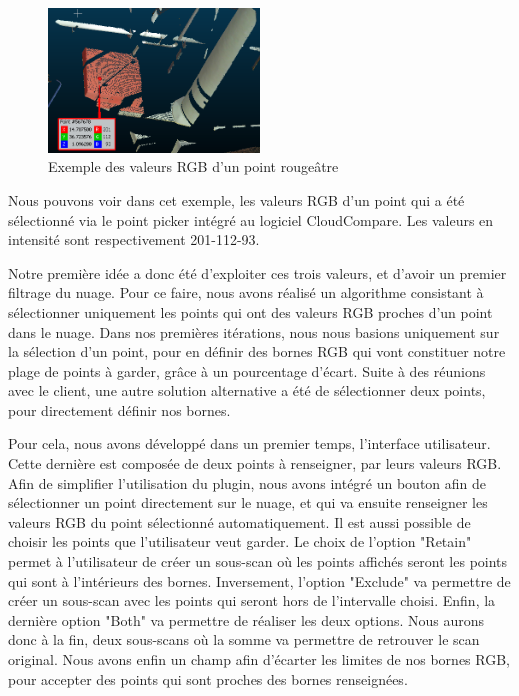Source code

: \documentclass[12pt,titlepage,french]{article}
\begin{document}
\begin{figure}[H]
\center
\includegraphics[width=0.5\textwidth]{./img/exemple_rgb.PNG}
    \caption{\label{} Exemple des valeurs RGB d'un point rougeâtre}
\end{figure}

Nous pouvons voir dans cet exemple, les valeurs RGB d'un point qui a été sélectionné via le point picker intégré au logiciel CloudCompare. Les valeurs en intensité sont respectivement 201-112-93. \newline

Notre première idée a donc été d'exploiter ces trois valeurs, et d'avoir un premier filtrage du nuage. Pour ce faire, nous avons réalisé un algorithme consistant à sélectionner uniquement les points qui ont des valeurs RGB proches d'un point dans le nuage. Dans nos premières itérations, nous nous basions uniquement sur la sélection d'un point, pour en définir des bornes RGB qui vont constituer notre plage de points à garder, grâce à un pourcentage d'écart. Suite à des réunions avec le client, une autre solution alternative a été de sélectionner deux points, pour directement définir nos bornes. \newline

Pour cela, nous avons développé dans un premier temps, l'interface utilisateur. Cette dernière est composée de deux points à renseigner, par leurs valeurs RGB. Afin de simplifier l'utilisation du plugin, nous avons intégré un bouton afin de sélectionner un point directement sur le nuage, et qui va ensuite renseigner les valeurs RGB du point sélectionné automatiquement. Il est aussi possible de choisir les points que l'utilisateur veut garder. Le choix de l'option "Retain" permet à l'utilisateur de créer un sous-scan où les points affichés seront les points qui sont à l'intérieurs des bornes. Inversement, l'option "Exclude" va permettre de créer un sous-scan avec les points qui seront hors de l'intervalle choisi. Enfin, la dernière option "Both" va permettre de réaliser les deux options. Nous aurons donc à la fin, deux sous-scans où la somme va permettre de retrouver le scan original. Nous avons enfin un champ afin d'écarter les limites de nos bornes RGB, pour accepter des points qui sont proches des bornes renseignées.
\end{document}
• • • • • • •
Repeat the entries verbatim; no pictures.

# EXERCISE ANSWER:
Source code

: \documentclass[12pt,titlepage,french]{article}
\begin{document}
\begin{figure}[H]
\center
\includegraphics[width=0.5\textwidth]{./img/exemple_rgb.PNG}
    \caption{\label{} Exemple des valeurs RGB d'un point rougeâtre}
\end{figure}

Nous pouvons voir dans cet exemple, les valeurs RGB d'un point qui a été sélectionné via le point picker intégré au logiciel CloudCompare. Les valeurs en intensité sont respectivement 201-112-93. \newline

Notre première idée a donc été d'exploiter ces trois valeurs, et d'avoir un premier filtrage du nuage. Pour ce faire, nous avons réalisé un algorithme consistant à sélectionner uniquement les points qui ont des valeurs RGB proches d'un point dans le nuage. Dans nos premières itérations, nous nous basions uniquement sur la sélection d'un point, pour en définir des bornes RGB qui vont constituer notre plage de points à garder, grâce à un pourcentage d'écart. Suite à des réunions avec le client, une autre solution alternative a été de sélectionner deux points, pour directement définir nos bornes. \newline

Pour cela, nous avons développé dans un premier temps, l'interface utilisateur. Cette dernière est composée de deux points à renseigner, par leurs valeurs RGB. Afin de simplifier l'utilisation du plugin, nous avons intégré un bouton afin de sélectionner un point directement sur le nuage, et qui va ensuite renseigner les valeurs RGB du point sélectionné automatiquement. Il est aussi possible de choisir les points que l'utilisateur veut garder. Le choix de l'option "Retain" permet à l'utilisateur de créer un sous-scan où les points affichés seront les points qui sont à l'intérieurs des bornes. Inversement, l'option "Exclude" va permettre de créer un sous-scan avec les points qui seront hors de l'intervalle choisi. Enfin, la dernière option "Both" va permettre de réaliser les deux options. Nous aurons donc à la fin, deux sous-scans où la somme va permettre de retrouver le scan original. Nous avons enfin un champ afin d'écarter les limites de nos bornes RGB, pour accepter des points qui sont proches des bornes renseignées.
\end{document}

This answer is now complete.